▶ Work instruction: In the data below, the answer is the run of lines from the line containing "A ce stade, les" through the line containing "des matériaux ductiles.", both included; print it exactly and nothing else.

▶ Records supplied:
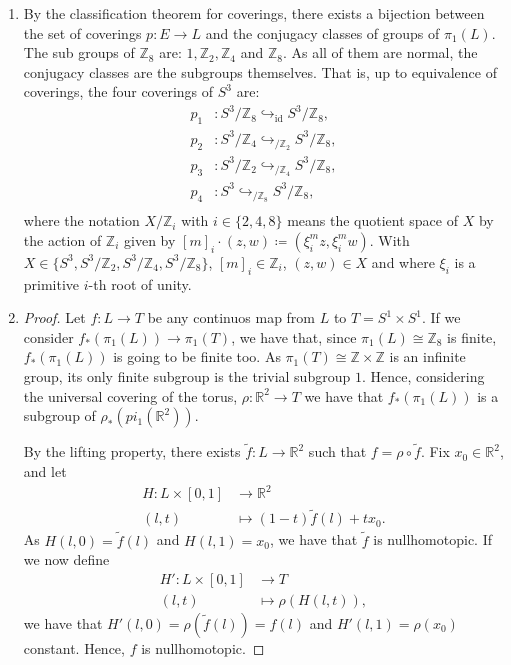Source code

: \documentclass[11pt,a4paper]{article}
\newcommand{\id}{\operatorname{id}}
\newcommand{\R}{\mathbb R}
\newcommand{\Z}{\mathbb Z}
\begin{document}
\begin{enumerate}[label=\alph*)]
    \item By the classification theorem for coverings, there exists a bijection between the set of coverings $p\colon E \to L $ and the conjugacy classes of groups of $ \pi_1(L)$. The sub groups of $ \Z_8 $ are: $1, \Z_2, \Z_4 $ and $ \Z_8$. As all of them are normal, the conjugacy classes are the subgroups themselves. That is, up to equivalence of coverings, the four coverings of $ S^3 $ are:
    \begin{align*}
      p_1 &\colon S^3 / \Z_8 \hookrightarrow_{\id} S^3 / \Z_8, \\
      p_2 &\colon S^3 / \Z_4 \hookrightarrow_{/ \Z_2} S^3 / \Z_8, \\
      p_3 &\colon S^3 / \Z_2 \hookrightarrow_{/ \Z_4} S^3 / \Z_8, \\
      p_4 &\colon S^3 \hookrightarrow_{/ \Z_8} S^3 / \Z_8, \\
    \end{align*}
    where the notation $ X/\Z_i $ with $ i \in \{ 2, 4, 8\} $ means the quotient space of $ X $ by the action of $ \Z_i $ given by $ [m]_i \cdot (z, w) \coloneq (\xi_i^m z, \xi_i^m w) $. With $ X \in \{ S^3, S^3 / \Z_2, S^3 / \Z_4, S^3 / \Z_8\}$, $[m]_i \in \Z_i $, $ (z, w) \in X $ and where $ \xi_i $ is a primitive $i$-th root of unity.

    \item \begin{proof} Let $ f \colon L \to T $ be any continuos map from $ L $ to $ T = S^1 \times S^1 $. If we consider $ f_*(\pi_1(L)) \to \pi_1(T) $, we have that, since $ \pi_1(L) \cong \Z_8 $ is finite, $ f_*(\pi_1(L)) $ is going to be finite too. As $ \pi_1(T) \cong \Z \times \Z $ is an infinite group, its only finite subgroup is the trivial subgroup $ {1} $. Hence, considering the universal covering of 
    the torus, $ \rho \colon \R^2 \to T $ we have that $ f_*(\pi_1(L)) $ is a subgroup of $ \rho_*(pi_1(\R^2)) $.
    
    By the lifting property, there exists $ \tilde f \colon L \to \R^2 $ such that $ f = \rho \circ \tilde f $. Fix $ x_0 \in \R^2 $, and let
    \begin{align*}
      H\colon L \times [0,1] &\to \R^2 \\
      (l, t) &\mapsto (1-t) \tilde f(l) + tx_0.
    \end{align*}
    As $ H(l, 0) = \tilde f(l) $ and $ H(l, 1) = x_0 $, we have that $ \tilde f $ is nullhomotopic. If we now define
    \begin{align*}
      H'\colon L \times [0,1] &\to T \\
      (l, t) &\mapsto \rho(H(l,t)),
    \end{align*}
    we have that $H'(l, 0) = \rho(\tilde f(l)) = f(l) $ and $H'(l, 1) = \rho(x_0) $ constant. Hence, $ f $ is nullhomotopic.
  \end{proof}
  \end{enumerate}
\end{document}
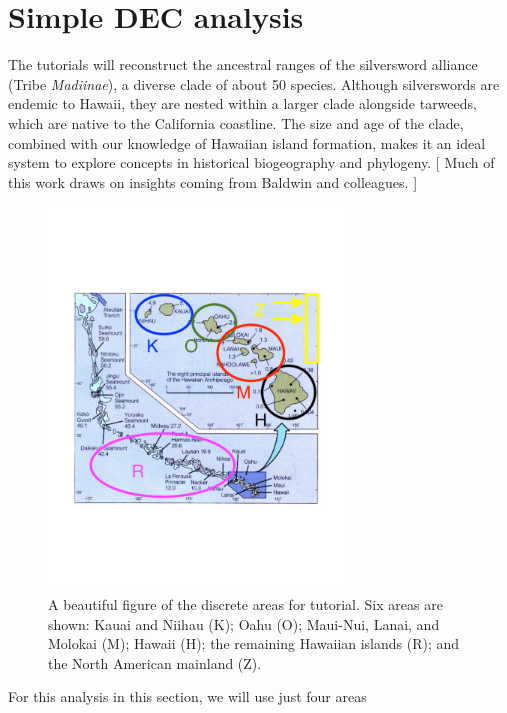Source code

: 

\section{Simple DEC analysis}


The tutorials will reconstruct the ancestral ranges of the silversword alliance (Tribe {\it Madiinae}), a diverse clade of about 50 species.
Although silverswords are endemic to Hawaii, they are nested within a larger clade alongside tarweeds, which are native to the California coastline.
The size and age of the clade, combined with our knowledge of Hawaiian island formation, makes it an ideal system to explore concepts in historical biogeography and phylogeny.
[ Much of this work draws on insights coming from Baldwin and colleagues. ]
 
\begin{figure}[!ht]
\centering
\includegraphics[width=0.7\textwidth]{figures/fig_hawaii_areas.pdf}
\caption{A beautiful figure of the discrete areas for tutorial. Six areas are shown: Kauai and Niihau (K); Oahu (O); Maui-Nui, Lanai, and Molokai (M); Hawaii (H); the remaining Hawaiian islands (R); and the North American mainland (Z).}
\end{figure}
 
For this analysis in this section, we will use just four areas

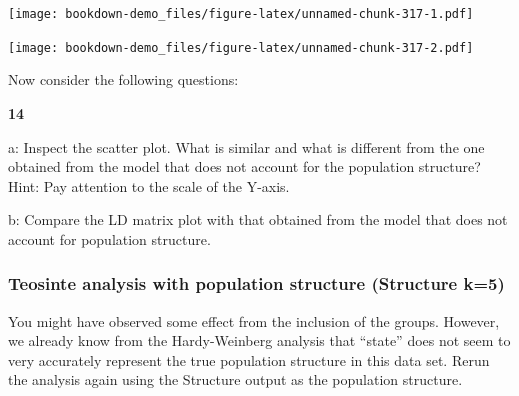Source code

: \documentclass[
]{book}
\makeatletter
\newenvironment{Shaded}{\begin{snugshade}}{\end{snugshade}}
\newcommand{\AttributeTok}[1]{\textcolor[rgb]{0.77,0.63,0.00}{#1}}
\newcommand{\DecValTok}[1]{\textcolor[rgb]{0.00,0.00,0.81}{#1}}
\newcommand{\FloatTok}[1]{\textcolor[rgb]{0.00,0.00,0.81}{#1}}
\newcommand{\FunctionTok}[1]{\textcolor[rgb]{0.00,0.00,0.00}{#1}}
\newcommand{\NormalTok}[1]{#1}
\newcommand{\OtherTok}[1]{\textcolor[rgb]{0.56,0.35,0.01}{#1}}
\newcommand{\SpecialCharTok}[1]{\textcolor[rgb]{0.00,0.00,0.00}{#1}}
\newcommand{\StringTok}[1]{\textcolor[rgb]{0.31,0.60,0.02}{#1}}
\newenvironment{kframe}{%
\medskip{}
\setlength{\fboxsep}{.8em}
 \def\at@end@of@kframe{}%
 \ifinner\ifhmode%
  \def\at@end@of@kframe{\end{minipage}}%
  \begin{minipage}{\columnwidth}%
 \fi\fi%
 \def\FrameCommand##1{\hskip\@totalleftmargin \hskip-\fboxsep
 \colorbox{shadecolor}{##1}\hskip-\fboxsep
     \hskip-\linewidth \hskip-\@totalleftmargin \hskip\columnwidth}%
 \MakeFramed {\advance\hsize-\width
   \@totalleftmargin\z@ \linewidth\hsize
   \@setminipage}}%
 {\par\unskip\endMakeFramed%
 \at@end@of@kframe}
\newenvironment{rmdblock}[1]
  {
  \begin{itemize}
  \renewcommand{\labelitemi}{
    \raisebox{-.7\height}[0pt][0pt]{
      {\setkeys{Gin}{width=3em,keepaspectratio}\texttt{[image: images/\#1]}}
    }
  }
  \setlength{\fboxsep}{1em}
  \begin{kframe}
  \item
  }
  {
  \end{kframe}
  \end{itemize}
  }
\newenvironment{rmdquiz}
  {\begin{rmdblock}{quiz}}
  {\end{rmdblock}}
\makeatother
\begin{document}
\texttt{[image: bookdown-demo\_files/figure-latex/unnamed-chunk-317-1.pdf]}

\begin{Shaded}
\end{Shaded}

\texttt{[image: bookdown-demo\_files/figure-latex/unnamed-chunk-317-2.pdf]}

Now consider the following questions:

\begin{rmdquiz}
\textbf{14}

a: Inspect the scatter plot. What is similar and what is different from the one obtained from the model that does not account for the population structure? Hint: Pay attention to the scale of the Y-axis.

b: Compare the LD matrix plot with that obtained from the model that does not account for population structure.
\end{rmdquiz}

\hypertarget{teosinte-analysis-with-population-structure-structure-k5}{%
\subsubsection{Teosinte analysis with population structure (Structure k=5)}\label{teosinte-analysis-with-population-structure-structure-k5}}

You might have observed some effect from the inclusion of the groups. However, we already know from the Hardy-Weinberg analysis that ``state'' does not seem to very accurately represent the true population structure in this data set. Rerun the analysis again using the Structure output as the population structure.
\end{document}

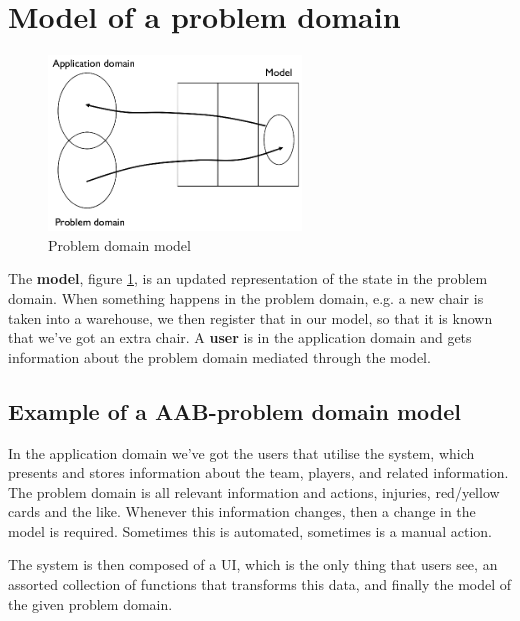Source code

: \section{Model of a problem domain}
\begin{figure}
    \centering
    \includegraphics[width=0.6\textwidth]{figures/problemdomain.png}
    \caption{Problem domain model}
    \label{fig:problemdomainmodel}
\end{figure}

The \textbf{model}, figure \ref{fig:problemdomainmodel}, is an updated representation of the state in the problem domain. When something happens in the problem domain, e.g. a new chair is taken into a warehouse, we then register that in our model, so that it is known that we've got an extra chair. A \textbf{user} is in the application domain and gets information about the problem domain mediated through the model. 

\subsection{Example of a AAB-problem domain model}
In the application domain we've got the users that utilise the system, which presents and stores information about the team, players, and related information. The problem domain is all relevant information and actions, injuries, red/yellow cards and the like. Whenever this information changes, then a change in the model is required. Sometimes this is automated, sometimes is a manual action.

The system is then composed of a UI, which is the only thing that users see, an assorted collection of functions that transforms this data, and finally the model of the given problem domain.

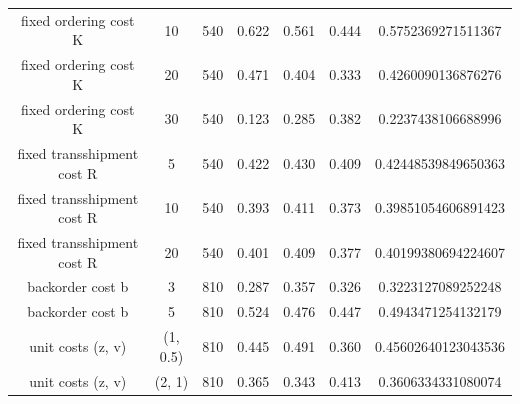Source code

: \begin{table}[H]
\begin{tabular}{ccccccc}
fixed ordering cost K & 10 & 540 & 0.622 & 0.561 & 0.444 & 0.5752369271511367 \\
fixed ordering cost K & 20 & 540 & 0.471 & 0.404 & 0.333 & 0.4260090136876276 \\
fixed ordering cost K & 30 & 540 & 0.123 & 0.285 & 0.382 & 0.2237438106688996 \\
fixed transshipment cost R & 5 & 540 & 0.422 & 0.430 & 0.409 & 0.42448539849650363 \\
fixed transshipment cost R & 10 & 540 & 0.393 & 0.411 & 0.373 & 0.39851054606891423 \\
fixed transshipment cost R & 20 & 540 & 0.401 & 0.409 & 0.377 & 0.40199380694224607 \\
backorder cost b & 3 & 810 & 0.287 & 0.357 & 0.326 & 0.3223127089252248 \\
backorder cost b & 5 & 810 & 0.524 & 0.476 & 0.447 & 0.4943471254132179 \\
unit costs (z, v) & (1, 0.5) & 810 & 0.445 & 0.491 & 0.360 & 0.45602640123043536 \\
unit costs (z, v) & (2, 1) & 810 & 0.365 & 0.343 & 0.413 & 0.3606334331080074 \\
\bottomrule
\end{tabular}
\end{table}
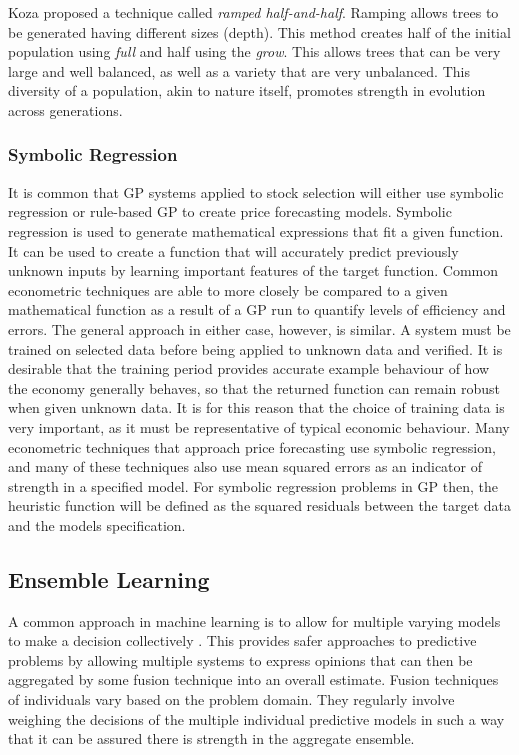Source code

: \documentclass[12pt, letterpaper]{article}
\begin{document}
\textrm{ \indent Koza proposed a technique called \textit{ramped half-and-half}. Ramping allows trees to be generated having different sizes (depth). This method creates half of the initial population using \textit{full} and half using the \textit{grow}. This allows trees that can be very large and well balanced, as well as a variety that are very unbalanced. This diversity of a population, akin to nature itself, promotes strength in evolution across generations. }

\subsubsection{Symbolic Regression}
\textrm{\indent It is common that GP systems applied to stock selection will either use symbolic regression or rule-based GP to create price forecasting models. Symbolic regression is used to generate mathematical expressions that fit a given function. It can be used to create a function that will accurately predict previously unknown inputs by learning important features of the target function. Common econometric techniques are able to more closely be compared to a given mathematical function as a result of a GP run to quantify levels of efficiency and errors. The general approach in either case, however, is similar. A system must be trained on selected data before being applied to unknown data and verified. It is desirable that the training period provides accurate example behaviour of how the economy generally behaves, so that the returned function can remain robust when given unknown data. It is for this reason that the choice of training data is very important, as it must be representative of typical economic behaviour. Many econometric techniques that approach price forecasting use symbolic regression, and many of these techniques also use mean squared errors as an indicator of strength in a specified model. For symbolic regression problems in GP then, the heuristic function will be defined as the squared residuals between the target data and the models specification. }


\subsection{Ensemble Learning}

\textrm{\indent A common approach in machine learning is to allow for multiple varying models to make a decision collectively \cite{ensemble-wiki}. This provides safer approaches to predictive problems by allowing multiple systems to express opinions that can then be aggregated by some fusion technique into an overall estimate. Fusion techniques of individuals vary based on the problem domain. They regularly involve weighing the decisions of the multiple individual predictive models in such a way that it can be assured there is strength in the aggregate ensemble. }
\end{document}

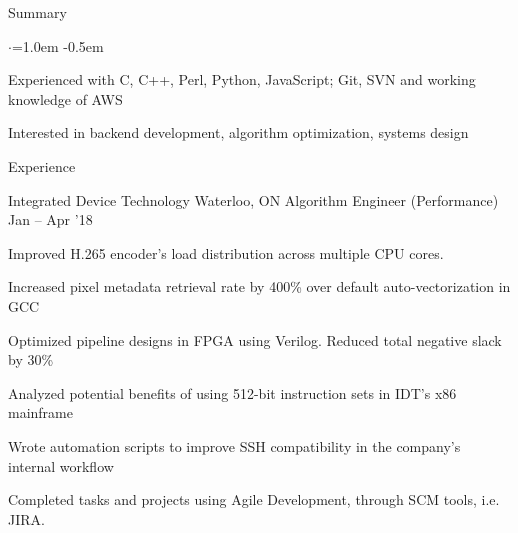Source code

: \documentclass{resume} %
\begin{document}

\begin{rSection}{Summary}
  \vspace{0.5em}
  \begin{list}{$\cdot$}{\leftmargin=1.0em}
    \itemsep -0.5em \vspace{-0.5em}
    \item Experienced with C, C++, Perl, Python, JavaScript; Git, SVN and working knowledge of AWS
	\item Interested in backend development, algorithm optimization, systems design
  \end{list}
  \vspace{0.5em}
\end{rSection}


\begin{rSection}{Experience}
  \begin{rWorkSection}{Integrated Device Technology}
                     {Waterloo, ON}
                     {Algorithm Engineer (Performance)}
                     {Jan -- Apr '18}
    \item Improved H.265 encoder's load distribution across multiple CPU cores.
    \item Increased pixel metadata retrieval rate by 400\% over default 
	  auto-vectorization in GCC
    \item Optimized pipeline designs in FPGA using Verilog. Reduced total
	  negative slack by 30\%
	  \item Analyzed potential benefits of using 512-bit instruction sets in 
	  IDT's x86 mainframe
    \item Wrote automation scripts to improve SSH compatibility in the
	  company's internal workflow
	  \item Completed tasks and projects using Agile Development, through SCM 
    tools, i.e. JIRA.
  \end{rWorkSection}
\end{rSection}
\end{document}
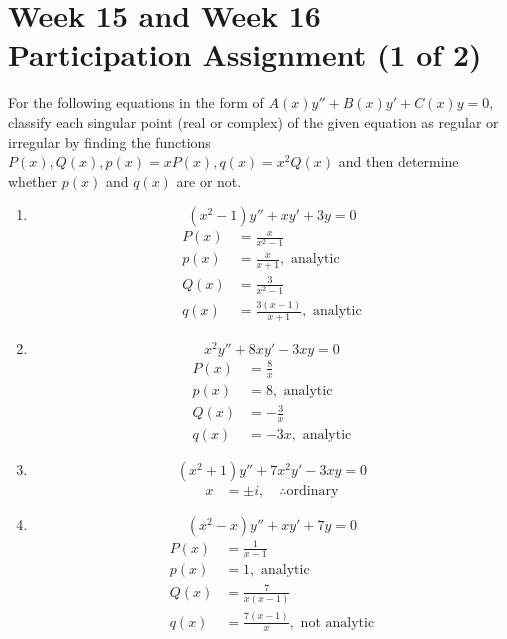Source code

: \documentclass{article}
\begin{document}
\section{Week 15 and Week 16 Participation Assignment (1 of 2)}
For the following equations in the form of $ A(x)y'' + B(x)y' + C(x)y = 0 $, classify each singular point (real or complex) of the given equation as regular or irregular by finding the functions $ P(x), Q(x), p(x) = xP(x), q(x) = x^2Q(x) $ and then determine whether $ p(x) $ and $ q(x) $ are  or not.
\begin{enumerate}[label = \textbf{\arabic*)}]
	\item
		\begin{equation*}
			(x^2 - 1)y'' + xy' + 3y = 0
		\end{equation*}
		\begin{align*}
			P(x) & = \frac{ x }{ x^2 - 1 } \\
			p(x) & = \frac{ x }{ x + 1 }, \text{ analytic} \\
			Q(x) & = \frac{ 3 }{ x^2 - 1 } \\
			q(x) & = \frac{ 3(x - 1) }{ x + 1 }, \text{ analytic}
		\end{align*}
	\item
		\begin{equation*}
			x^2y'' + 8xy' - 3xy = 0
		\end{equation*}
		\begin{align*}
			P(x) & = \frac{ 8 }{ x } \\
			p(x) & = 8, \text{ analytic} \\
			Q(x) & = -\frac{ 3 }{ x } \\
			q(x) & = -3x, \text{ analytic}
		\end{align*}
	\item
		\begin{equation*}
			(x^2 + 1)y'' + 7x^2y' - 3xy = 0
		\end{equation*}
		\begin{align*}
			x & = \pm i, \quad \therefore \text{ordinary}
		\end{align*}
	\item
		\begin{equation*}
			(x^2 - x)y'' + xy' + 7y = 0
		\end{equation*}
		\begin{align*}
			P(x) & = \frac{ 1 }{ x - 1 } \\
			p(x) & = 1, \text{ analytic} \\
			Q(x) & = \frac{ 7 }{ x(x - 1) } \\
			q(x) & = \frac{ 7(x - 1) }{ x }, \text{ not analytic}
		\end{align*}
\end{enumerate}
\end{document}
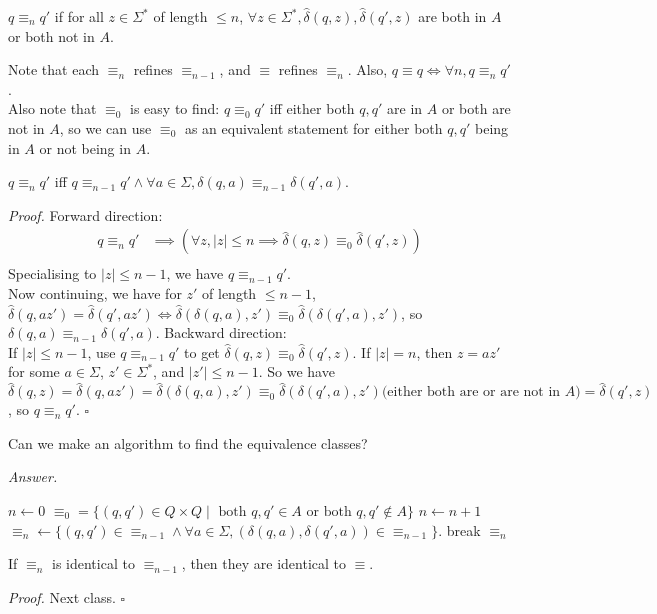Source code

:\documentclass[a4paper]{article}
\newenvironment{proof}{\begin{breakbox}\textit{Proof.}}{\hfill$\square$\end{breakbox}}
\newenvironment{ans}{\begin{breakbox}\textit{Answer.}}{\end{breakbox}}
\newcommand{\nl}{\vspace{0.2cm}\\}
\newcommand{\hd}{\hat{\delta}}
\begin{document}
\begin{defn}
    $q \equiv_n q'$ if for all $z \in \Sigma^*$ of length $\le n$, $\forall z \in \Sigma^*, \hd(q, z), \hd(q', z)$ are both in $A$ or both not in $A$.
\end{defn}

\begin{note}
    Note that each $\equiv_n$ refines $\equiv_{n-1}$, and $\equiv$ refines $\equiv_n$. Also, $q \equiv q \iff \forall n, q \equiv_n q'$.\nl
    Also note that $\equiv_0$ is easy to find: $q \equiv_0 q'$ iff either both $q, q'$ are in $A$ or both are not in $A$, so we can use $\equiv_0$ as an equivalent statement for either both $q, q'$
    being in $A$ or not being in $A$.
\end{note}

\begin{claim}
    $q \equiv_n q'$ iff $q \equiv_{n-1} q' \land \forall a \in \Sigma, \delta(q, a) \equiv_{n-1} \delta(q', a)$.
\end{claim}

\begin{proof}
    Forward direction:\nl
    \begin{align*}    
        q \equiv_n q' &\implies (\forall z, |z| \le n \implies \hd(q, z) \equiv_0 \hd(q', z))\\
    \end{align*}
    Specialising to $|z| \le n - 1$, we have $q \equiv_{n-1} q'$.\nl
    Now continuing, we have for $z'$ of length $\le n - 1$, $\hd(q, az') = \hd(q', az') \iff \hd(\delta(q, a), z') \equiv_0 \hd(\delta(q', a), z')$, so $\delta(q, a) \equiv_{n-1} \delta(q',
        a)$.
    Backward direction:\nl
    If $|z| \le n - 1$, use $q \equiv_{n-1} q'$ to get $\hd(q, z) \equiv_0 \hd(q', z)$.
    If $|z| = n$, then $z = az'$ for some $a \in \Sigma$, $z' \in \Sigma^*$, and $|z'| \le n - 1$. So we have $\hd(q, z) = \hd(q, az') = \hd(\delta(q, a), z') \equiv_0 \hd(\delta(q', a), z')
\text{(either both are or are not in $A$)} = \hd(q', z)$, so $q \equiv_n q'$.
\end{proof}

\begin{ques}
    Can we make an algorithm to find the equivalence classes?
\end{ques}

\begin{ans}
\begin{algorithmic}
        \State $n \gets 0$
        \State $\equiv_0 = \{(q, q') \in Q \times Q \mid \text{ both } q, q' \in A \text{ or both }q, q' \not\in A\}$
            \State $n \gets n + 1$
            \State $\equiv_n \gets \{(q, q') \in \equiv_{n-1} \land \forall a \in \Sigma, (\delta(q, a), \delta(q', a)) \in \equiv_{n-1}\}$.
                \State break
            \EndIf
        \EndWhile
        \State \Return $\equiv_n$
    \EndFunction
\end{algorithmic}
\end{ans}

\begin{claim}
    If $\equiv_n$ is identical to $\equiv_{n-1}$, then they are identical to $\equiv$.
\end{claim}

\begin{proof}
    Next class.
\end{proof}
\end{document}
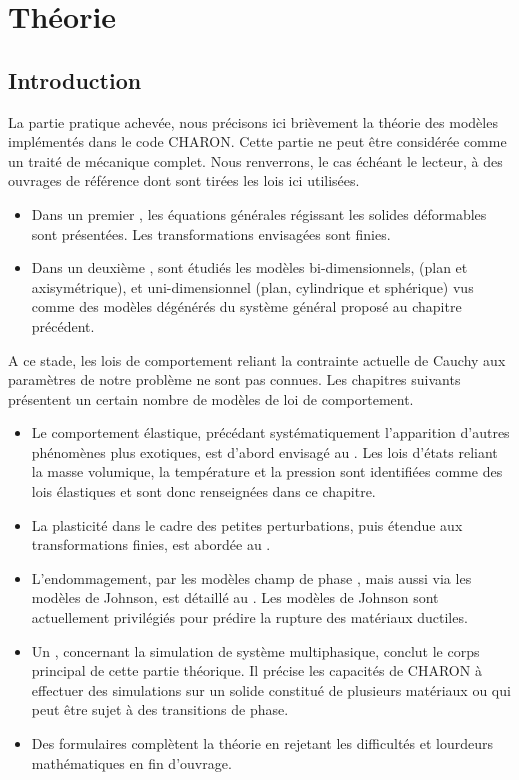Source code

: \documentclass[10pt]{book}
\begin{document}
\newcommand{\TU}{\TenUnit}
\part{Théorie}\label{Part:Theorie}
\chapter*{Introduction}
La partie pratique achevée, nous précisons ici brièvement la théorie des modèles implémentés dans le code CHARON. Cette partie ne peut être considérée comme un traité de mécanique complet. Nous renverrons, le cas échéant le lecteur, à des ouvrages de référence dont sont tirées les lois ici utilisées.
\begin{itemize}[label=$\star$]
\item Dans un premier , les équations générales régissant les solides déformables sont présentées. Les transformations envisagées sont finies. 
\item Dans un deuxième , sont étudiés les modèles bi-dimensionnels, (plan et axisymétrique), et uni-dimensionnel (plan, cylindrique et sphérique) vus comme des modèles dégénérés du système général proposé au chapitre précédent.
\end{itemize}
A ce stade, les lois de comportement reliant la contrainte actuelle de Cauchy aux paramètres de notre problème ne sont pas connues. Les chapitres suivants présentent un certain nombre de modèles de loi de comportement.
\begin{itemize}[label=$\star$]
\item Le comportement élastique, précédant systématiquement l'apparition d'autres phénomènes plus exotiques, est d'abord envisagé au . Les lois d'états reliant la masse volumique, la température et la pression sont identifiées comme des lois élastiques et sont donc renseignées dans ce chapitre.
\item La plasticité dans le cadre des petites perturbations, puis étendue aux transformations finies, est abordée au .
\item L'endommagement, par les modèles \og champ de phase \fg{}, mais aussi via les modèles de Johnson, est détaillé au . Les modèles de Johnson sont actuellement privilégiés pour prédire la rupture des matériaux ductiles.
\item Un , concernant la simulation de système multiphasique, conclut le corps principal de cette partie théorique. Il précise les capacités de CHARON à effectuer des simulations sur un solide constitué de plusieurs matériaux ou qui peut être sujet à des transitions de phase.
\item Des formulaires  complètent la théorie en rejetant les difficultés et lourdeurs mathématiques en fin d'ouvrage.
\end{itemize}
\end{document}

▶ Result below:
A ce stade, les lois de comportement reliant la contrainte actuelle de Cauchy aux paramètres de notre problème ne sont pas connues. Les chapitres suivants présentent un certain nombre de modèles de loi de comportement.
\begin{itemize}[label=$\star$]
\item Le comportement élastique, précédant systématiquement l'apparition d'autres phénomènes plus exotiques, est d'abord envisagé au . Les lois d'états reliant la masse volumique, la température et la pression sont identifiées comme des lois élastiques et sont donc renseignées dans ce chapitre.
\item La plasticité dans le cadre des petites perturbations, puis étendue aux transformations finies, est abordée au .
\item L'endommagement, par les modèles \og champ de phase \fg{}, mais aussi via les modèles de Johnson, est détaillé au . Les modèles de Johnson sont actuellement privilégiés pour prédire la rupture des matériaux ductiles.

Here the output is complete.